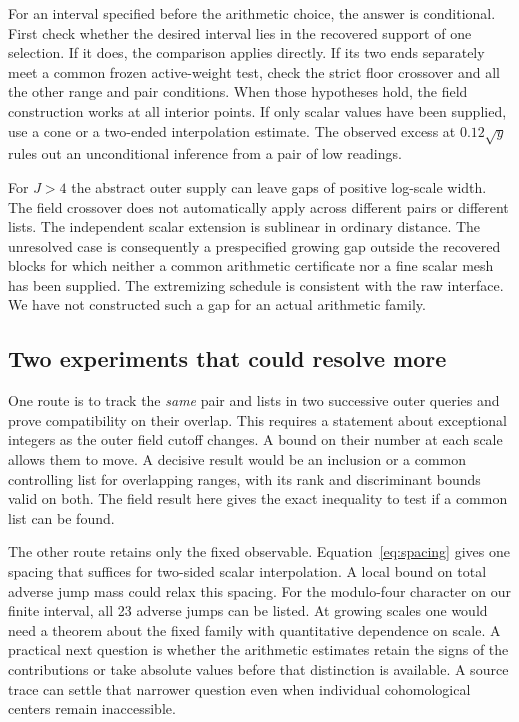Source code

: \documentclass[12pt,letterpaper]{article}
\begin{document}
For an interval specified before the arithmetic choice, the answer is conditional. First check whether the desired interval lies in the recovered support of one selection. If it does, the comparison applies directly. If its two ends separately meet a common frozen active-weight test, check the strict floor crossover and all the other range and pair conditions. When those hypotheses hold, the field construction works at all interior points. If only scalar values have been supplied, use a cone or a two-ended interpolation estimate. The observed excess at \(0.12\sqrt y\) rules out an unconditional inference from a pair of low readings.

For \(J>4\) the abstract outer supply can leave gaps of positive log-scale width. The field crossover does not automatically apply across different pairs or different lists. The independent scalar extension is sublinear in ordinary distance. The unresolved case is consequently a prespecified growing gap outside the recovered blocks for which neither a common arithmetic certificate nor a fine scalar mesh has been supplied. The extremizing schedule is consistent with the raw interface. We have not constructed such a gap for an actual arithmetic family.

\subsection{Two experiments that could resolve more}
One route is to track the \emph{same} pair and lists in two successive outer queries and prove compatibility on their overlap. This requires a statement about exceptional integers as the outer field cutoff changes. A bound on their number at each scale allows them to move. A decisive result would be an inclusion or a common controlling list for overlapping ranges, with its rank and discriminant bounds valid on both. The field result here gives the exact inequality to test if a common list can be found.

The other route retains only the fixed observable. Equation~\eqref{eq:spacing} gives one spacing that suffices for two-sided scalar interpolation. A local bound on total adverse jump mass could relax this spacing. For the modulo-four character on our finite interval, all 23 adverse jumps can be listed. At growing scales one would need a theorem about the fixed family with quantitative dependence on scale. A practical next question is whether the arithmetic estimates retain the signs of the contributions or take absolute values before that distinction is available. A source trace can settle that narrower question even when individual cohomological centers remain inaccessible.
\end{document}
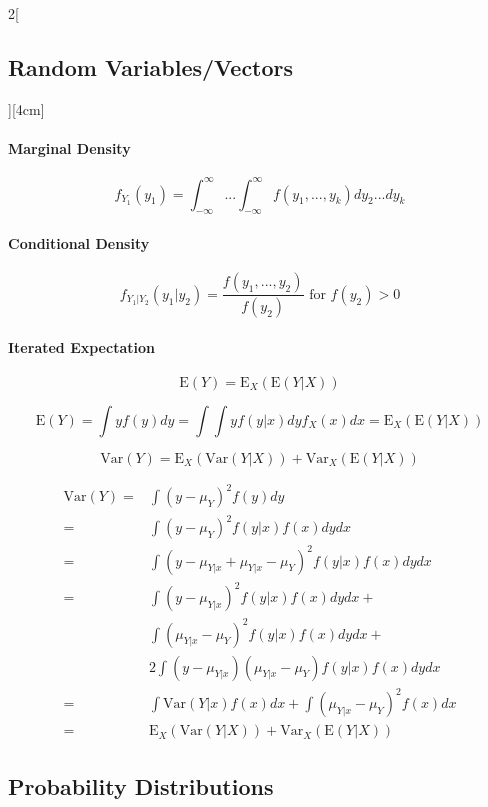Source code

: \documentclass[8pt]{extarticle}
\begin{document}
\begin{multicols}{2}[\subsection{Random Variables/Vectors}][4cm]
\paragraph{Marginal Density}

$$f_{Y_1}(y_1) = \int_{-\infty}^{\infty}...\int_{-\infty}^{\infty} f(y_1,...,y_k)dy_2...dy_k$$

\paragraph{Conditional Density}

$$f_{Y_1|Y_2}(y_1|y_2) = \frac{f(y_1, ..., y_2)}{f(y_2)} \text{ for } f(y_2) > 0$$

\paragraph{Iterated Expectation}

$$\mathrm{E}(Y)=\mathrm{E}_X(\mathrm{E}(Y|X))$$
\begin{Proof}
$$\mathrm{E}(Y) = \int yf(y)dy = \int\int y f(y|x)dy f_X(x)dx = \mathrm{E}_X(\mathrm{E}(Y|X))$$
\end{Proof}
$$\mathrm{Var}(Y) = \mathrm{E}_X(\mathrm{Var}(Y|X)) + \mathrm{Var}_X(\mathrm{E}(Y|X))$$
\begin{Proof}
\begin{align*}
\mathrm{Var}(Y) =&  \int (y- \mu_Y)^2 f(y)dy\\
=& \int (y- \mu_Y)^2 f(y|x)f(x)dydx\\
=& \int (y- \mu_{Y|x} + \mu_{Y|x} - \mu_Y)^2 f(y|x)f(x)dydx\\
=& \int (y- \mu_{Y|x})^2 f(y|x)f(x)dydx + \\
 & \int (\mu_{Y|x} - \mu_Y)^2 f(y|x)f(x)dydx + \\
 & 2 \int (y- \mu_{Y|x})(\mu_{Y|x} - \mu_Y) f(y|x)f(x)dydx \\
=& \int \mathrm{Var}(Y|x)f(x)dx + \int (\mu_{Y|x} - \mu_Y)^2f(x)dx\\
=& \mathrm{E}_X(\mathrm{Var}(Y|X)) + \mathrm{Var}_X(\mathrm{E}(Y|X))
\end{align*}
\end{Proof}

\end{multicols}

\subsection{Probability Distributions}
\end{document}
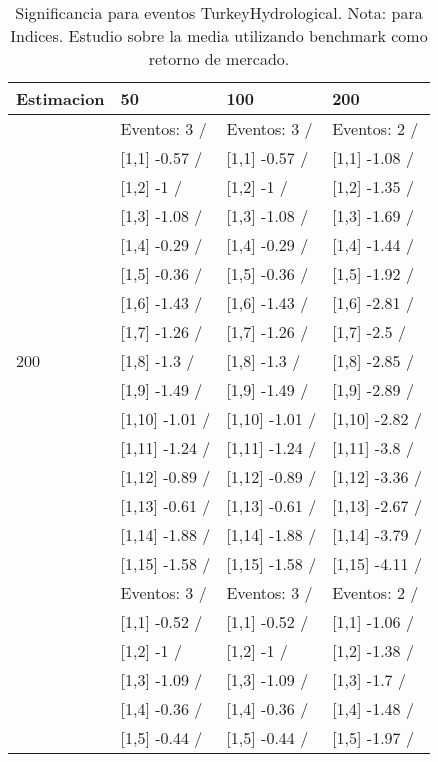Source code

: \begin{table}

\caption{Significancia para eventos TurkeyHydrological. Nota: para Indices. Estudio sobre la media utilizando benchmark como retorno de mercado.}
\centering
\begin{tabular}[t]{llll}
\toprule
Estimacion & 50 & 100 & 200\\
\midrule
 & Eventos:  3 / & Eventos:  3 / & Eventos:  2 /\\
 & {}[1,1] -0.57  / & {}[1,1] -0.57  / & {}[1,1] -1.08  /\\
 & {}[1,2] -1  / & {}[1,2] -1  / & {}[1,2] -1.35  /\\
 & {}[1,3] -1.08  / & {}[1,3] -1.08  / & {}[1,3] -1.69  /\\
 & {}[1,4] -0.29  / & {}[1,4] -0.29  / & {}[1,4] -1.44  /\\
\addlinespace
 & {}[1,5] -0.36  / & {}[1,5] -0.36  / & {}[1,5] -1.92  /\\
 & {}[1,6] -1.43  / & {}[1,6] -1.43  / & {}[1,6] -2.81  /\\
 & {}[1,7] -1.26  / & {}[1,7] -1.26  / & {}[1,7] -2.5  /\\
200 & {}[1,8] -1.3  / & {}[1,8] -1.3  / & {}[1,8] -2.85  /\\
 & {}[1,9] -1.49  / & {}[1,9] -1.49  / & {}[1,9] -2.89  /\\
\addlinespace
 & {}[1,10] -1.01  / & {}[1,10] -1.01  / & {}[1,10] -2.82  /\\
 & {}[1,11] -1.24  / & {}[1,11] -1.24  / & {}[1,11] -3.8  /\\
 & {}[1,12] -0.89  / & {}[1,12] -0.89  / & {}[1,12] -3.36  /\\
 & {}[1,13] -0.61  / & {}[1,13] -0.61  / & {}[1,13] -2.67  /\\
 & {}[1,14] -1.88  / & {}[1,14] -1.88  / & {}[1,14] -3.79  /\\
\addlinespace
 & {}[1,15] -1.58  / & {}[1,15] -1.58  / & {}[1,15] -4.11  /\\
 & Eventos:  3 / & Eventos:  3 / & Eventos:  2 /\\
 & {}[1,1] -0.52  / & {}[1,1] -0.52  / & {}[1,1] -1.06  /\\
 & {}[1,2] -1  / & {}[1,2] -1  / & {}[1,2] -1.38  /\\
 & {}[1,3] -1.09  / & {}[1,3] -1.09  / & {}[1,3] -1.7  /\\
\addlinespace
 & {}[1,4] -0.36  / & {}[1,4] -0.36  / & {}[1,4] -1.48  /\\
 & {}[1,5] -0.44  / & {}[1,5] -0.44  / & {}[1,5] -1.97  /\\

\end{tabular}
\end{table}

---+---

> [Prompt]:
Only the pictures are to be dropped; all other material above must be repeated exactly.

> [Response below]:
Source code

: \documentclass[12pt,letterpaper]{article}
\begin{document}
For an interval specified before the arithmetic choice, the answer is conditional. First check whether the desired interval lies in the recovered support of one selection. If it does, the comparison applies directly. If its two ends separately meet a common frozen active-weight test, check the strict floor crossover and all the other range and pair conditions. When those hypotheses hold, the field construction works at all interior points. If only scalar values have been supplied, use a cone or a two-ended interpolation estimate. The observed excess at \(0.12\sqrt y\) rules out an unconditional inference from a pair of low readings.

For \(J>4\) the abstract outer supply can leave gaps of positive log-scale width. The field crossover does not automatically apply across different pairs or different lists. The independent scalar extension is sublinear in ordinary distance. The unresolved case is consequently a prespecified growing gap outside the recovered blocks for which neither a common arithmetic certificate nor a fine scalar mesh has been supplied. The extremizing schedule is consistent with the raw interface. We have not constructed such a gap for an actual arithmetic family.

\subsection{Two experiments that could resolve more}
One route is to track the \emph{same} pair and lists in two successive outer queries and prove compatibility on their overlap. This requires a statement about exceptional integers as the outer field cutoff changes. A bound on their number at each scale allows them to move. A decisive result would be an inclusion or a common controlling list for overlapping ranges, with its rank and discriminant bounds valid on both. The field result here gives the exact inequality to test if a common list can be found.

The other route retains only the fixed observable. Equation~\eqref{eq:spacing} gives one spacing that suffices for two-sided scalar interpolation. A local bound on total adverse jump mass could relax this spacing. For the modulo-four character on our finite interval, all 23 adverse jumps can be listed. At growing scales one would need a theorem about the fixed family with quantitative dependence on scale. A practical next question is whether the arithmetic estimates retain the signs of the contributions or take absolute values before that distinction is available. A source trace can settle that narrower question even when individual cohomological centers remain inaccessible.
\end{document}
Source code

: \documentclass[8pt]{extarticle}
\begin{document}
\begin{multicols}{2}[\subsection{Random Variables/Vectors}][4cm]
\paragraph{Marginal Density}

$$f_{Y_1}(y_1) = \int_{-\infty}^{\infty}...\int_{-\infty}^{\infty} f(y_1,...,y_k)dy_2...dy_k$$

\paragraph{Conditional Density}

$$f_{Y_1|Y_2}(y_1|y_2) = \frac{f(y_1, ..., y_2)}{f(y_2)} \text{ for } f(y_2) > 0$$

\paragraph{Iterated Expectation}

$$\mathrm{E}(Y)=\mathrm{E}_X(\mathrm{E}(Y|X))$$
\begin{Proof}
$$\mathrm{E}(Y) = \int yf(y)dy = \int\int y f(y|x)dy f_X(x)dx = \mathrm{E}_X(\mathrm{E}(Y|X))$$
\end{Proof}
$$\mathrm{Var}(Y) = \mathrm{E}_X(\mathrm{Var}(Y|X)) + \mathrm{Var}_X(\mathrm{E}(Y|X))$$
\begin{Proof}
\begin{align*}
\mathrm{Var}(Y) =&  \int (y- \mu_Y)^2 f(y)dy\\
=& \int (y- \mu_Y)^2 f(y|x)f(x)dydx\\
=& \int (y- \mu_{Y|x} + \mu_{Y|x} - \mu_Y)^2 f(y|x)f(x)dydx\\
=& \int (y- \mu_{Y|x})^2 f(y|x)f(x)dydx + \\
 & \int (\mu_{Y|x} - \mu_Y)^2 f(y|x)f(x)dydx + \\
 & 2 \int (y- \mu_{Y|x})(\mu_{Y|x} - \mu_Y) f(y|x)f(x)dydx \\
=& \int \mathrm{Var}(Y|x)f(x)dx + \int (\mu_{Y|x} - \mu_Y)^2f(x)dx\\
=& \mathrm{E}_X(\mathrm{Var}(Y|X)) + \mathrm{Var}_X(\mathrm{E}(Y|X))
\end{align*}
\end{Proof}

\end{multicols}

\subsection{Probability Distributions}
\end{document}
Source code

: \begin{table}

\caption{Significancia para eventos TurkeyHydrological. Nota: para Indices. Estudio sobre la media utilizando benchmark como retorno de mercado.}
\centering
\begin{tabular}[t]{llll}
\toprule
Estimacion & 50 & 100 & 200\\
\midrule
 & Eventos:  3 / & Eventos:  3 / & Eventos:  2 /\\
 & {}[1,1] -0.57  / & {}[1,1] -0.57  / & {}[1,1] -1.08  /\\
 & {}[1,2] -1  / & {}[1,2] -1  / & {}[1,2] -1.35  /\\
 & {}[1,3] -1.08  / & {}[1,3] -1.08  / & {}[1,3] -1.69  /\\
 & {}[1,4] -0.29  / & {}[1,4] -0.29  / & {}[1,4] -1.44  /\\
\addlinespace
 & {}[1,5] -0.36  / & {}[1,5] -0.36  / & {}[1,5] -1.92  /\\
 & {}[1,6] -1.43  / & {}[1,6] -1.43  / & {}[1,6] -2.81  /\\
 & {}[1,7] -1.26  / & {}[1,7] -1.26  / & {}[1,7] -2.5  /\\
200 & {}[1,8] -1.3  / & {}[1,8] -1.3  / & {}[1,8] -2.85  /\\
 & {}[1,9] -1.49  / & {}[1,9] -1.49  / & {}[1,9] -2.89  /\\
\addlinespace
 & {}[1,10] -1.01  / & {}[1,10] -1.01  / & {}[1,10] -2.82  /\\
 & {}[1,11] -1.24  / & {}[1,11] -1.24  / & {}[1,11] -3.8  /\\
 & {}[1,12] -0.89  / & {}[1,12] -0.89  / & {}[1,12] -3.36  /\\
 & {}[1,13] -0.61  / & {}[1,13] -0.61  / & {}[1,13] -2.67  /\\
 & {}[1,14] -1.88  / & {}[1,14] -1.88  / & {}[1,14] -3.79  /\\
\addlinespace
 & {}[1,15] -1.58  / & {}[1,15] -1.58  / & {}[1,15] -4.11  /\\
 & Eventos:  3 / & Eventos:  3 / & Eventos:  2 /\\
 & {}[1,1] -0.52  / & {}[1,1] -0.52  / & {}[1,1] -1.06  /\\
 & {}[1,2] -1  / & {}[1,2] -1  / & {}[1,2] -1.38  /\\
 & {}[1,3] -1.09  / & {}[1,3] -1.09  / & {}[1,3] -1.7  /\\
\addlinespace
 & {}[1,4] -0.36  / & {}[1,4] -0.36  / & {}[1,4] -1.48  /\\
 & {}[1,5] -0.44  / & {}[1,5] -0.44  / & {}[1,5] -1.97  /\\

\end{tabular}
\end{table}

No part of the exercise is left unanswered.